In the grisly backwoods yarn A Single Shot, William H. Macy makes a couple of brief appearances as a low-rent small-town lawyer. He wears a screamingly obvious toupee, a cheap plaid jacket and garishly mismatched floral tie, plus he has a limp, a gammy arm and a chronic case of the shakes. All that’s missing are ill-fitting dentures. In many ways, this heavy-handed caricature epitomizes David M. Rosenthal’s misjudged thriller, an inbred child of A Simple Plan and Winter’s Bone that aims for atmospheric literary tragedy but instead delivers overripe pulp with pretensions.

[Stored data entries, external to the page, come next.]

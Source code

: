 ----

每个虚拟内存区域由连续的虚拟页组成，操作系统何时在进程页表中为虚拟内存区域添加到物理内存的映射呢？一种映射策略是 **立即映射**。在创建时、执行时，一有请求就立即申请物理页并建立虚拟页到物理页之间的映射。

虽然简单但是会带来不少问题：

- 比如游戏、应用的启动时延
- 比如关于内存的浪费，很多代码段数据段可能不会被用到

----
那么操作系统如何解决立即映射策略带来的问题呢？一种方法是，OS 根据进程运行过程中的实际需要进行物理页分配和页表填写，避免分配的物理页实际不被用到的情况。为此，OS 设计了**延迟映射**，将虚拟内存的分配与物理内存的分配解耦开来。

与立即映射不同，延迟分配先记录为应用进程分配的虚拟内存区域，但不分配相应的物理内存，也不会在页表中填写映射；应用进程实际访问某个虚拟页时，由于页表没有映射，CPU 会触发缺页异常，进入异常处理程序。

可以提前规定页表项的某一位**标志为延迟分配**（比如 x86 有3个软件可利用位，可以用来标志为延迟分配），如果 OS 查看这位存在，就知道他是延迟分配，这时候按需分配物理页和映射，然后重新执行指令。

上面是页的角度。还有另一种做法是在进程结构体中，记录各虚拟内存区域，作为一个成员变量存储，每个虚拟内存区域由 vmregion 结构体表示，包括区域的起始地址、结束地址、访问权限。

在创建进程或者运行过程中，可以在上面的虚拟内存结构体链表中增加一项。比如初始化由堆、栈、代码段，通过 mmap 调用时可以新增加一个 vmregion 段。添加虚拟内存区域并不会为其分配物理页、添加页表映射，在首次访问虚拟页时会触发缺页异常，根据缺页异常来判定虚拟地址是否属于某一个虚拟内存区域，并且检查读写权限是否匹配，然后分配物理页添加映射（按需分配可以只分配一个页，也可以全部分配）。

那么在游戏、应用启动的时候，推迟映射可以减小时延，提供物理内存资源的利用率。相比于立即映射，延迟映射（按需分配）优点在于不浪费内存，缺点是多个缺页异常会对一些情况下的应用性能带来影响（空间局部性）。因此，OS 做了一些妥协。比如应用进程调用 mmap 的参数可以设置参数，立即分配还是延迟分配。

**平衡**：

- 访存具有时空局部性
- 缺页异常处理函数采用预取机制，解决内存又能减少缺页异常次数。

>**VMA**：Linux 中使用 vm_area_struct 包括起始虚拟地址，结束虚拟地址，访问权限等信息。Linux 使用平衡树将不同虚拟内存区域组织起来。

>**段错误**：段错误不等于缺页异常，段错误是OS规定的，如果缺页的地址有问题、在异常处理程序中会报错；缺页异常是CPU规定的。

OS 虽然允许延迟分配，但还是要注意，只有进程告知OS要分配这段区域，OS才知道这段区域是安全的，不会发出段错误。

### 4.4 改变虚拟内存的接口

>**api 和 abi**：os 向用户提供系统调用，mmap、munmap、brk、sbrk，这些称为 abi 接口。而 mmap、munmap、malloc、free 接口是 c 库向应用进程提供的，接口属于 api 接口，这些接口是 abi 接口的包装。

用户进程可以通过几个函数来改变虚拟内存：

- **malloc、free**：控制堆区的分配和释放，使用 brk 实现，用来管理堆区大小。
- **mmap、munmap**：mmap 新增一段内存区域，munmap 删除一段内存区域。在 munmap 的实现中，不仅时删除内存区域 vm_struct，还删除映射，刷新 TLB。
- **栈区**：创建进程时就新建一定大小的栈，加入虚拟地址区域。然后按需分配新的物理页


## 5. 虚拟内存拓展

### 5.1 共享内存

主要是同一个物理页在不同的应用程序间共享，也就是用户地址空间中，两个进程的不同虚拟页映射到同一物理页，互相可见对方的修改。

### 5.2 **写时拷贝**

The main narrative surrounding the evolution of David M. Rosenthal’s “A Single Shot,” which premieres at the Berlin Film Festival today, has been about the longer-than-usual casting merry-go-round -- since 2009 a roster of talent as long as your arm has signed up then signed out of the film. However the fear that, as the accepted wisdom goes, there must be something fundamentally wrong with a project that takes this long to put together was somewhat mitigated by the kind of names who kept on stepping up: as worrying as it might be to lose the likes of (pre-breakout) Michael Fassbender, Alessandro Nivola, Forest Whitaker or Juliette Lewis, it doesn’t sting so hard when you get Sam Rockwell, William H. Macy, Jeffrey Wright and Jason Isaacs to show up instead -- all actors we admire. Except in this case, accepted wisdom should again be accepted: “A Single Shot” does not add up to anywhere near the sum of its parts, and as individually impressive as any of those parts might be (Rockwell), we are left with a film that if not quite a Frankenstein’s monster, is certainly patchworky.